Segment Start: Material for the task
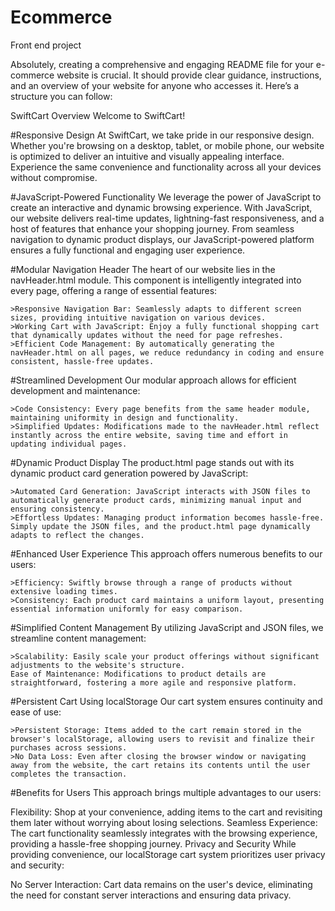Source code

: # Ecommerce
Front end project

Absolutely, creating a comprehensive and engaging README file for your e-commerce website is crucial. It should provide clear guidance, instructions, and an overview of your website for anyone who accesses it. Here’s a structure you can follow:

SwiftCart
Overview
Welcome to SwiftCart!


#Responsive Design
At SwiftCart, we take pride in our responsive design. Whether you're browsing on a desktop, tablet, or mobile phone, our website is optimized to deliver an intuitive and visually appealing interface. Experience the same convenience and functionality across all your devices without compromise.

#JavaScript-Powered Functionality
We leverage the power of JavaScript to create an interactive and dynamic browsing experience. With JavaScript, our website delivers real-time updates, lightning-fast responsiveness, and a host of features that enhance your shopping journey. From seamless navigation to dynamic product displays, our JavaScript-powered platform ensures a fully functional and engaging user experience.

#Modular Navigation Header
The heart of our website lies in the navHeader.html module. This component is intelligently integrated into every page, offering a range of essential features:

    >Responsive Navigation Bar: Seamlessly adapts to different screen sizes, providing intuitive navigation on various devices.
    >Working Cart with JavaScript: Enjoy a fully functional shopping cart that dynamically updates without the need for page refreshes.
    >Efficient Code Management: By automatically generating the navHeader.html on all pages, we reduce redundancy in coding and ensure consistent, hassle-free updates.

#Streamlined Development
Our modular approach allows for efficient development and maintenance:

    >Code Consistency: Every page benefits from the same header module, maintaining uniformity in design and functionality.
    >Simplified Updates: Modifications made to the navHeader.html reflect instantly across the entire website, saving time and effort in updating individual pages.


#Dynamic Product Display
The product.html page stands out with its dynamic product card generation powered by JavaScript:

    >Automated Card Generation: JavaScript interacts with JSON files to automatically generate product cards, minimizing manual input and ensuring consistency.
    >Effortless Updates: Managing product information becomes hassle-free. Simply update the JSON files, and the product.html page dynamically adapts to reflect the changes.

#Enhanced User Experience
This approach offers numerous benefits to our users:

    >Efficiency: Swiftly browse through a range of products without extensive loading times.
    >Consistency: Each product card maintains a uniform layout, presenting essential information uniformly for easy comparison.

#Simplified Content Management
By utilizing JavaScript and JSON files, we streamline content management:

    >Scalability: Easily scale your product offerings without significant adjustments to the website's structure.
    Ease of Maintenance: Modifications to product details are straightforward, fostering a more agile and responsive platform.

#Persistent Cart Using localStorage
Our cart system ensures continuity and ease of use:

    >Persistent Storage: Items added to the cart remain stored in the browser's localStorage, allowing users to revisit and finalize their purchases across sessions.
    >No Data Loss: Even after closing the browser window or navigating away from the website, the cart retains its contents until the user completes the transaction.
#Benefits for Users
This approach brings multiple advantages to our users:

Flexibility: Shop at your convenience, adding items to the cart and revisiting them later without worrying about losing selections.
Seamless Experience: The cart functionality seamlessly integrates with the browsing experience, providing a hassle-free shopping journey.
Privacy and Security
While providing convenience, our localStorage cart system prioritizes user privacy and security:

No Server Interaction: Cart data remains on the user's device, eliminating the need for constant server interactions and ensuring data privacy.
Segment End: Material for the task
Problem details
Number of lines above with the word "localStorage": supply it alone.

Output for this task
3